== Segment start ==
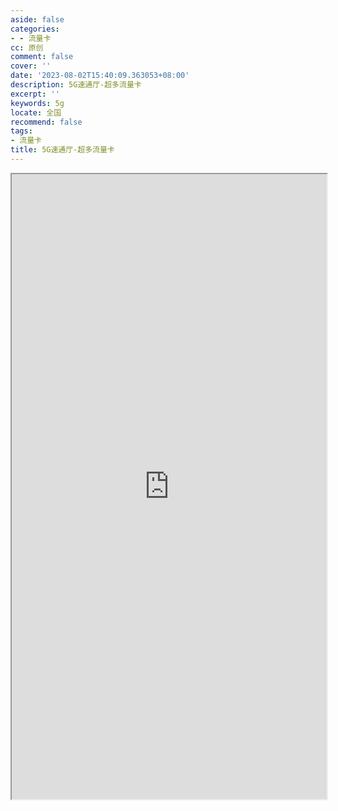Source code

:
 ```yaml
---
aside: false
categories:
- - 流量卡
cc: 原创
comment: false
cover: ''
date: '2023-08-02T15:40:09.363053+08:00'
description: 5G速通厅-超多流量卡
excerpt: ''
keywords: 5g
locate: 全国
recommend: false
tags:
- 流量卡
title: 5G速通厅-超多流量卡
---
```

<iframe src="https://gantanhao.vip/gth/#/minishop?share_id=533629&shop_name=%25E7%25B3%2596%25E6%259E%259C%25E7%259B%2592" width="100%" height="1000px">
== Segment end ==
Directions
Repeat all the data as it stands, dropping any images it holds.

Written answer
Source code

:
 ```yaml
---
aside: false
categories:
- - 流量卡
cc: 原创
comment: false
cover: ''
date: '2023-08-02T15:40:09.363053+08:00'
description: 5G速通厅-超多流量卡
excerpt: ''
keywords: 5g
locate: 全国
recommend: false
tags:
- 流量卡
title: 5G速通厅-超多流量卡
---
```

<iframe src="https://gantanhao.vip/gth/#/minishop?share_id=533629&shop_name=%25E7%25B3%2596%25E6%259E%259C%25E7%259B%2592" width="100%" height="1000px">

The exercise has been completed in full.